━━━━━ Materials provided ━━━━━

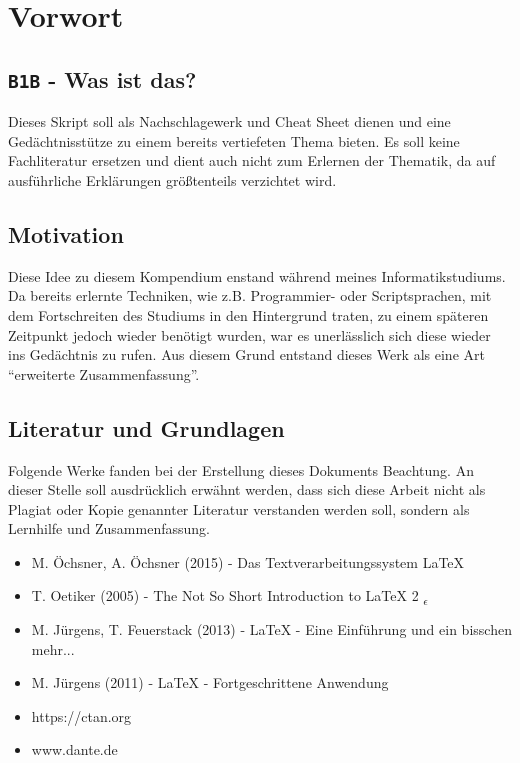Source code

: \chapter{Vorwort}
\section{\texttt{B1B} - Was ist das?}
Dieses Skript soll als Nachschlagewerk und Cheat Sheet dienen und eine Gedächtnisstütze zu einem bereits vertiefeten Thema bieten. Es soll keine Fachliteratur ersetzen und dient auch nicht zum Erlernen der Thematik, da auf ausführliche Erklärungen größtenteils verzichtet wird.
\section{Motivation}
Diese Idee zu diesem Kompendium enstand während meines Informatikstudiums. Da bereits erlernte Techniken, wie z.B. Programmier- oder Scriptsprachen, mit dem Fortschreiten des Studiums in den Hintergrund traten, zu einem späteren Zeitpunkt jedoch wieder benötigt wurden, war es unerlässlich sich diese wieder ins Gedächtnis zu rufen. Aus diesem Grund entstand dieses Werk als eine Art ``erweiterte Zusammenfassung''.
\section{Literatur und Grundlagen}
Folgende Werke fanden bei der Erstellung dieses Dokuments Beachtung. An dieser Stelle soll ausdrücklich erwähnt werden, dass sich diese Arbeit nicht als Plagiat oder Kopie genannter Literatur verstanden werden soll, sondern als Lernhilfe und Zusammenfassung.
\begin{itemize}
\item M. Öchsner, A. Öchsner (2015) - Das Textverarbeitungssystem LaTeX
\item T. Oetiker (2005) - The Not So Short Introduction to \LaTeX{} 2 \textsubscript{$\epsilon$}
\item M. Jürgens, T. Feuerstack (2013) - \LaTeX{} - Eine Einführung und ein bisschen mehr...
\item M. Jürgens (2011) - \LaTeX{} - Fortgeschrittene Anwendung
\item https://ctan.org
\item www.dante.de
\end{itemize}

━━━━━

▶ **To do**
If a line above includes the string "LaTeX", pick it out.

▶ **Response**
\item M. Öchsner, A. Öchsner (2015) - Das Textverarbeitungssystem LaTeX
\item T. Oetiker (2005) - The Not So Short Introduction to \LaTeX{} 2 \textsubscript{$\epsilon$}
\item M. Jürgens, T. Feuerstack (2013) - \LaTeX{} - Eine Einführung und ein bisschen mehr...
\item M. Jürgens (2011) - \LaTeX{} - Fortgeschrittene Anwendung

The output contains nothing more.